● **YOUR ASSIGNMENT**: In the listing below, how many lines contain the word "health"? Answer with the number alone.

● **DATA SHOWN**:
########

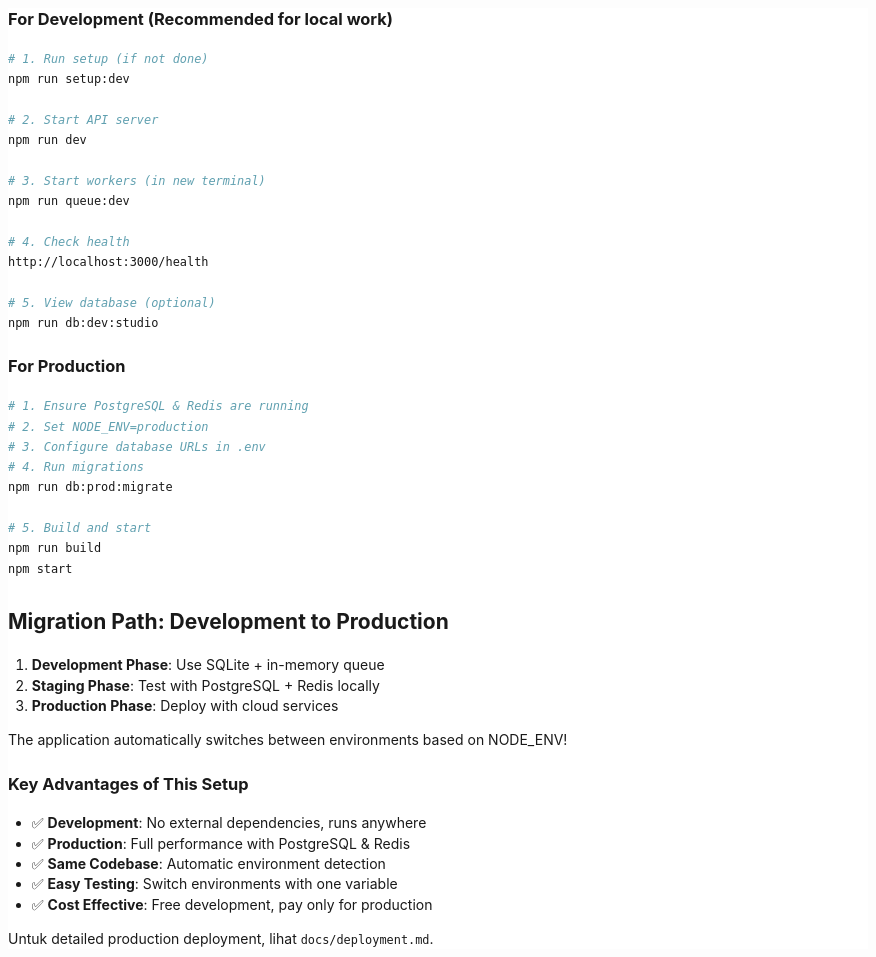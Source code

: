 ### For Development (Recommended for local work)
```bash
# 1. Run setup (if not done)
npm run setup:dev

# 2. Start API server
npm run dev

# 3. Start workers (in new terminal)
npm run queue:dev

# 4. Check health
http://localhost:3000/health

# 5. View database (optional)
npm run db:dev:studio
```

### For Production
```bash
# 1. Ensure PostgreSQL & Redis are running
# 2. Set NODE_ENV=production
# 3. Configure database URLs in .env
# 4. Run migrations
npm run db:prod:migrate

# 5. Build and start
npm run build
npm start
```

## Migration Path: Development to Production

1. **Development Phase**: Use SQLite + in-memory queue
2. **Staging Phase**: Test with PostgreSQL + Redis locally
3. **Production Phase**: Deploy with cloud services

The application automatically switches between environments based on NODE_ENV!

### Key Advantages of This Setup
- ✅ **Development**: No external dependencies, runs anywhere
- ✅ **Production**: Full performance with PostgreSQL & Redis
- ✅ **Same Codebase**: Automatic environment detection
- ✅ **Easy Testing**: Switch environments with one variable
- ✅ **Cost Effective**: Free development, pay only for production

Untuk detailed production deployment, lihat `docs/deployment.md`.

########

● **ANSWER TO THE EXERCISE**: 2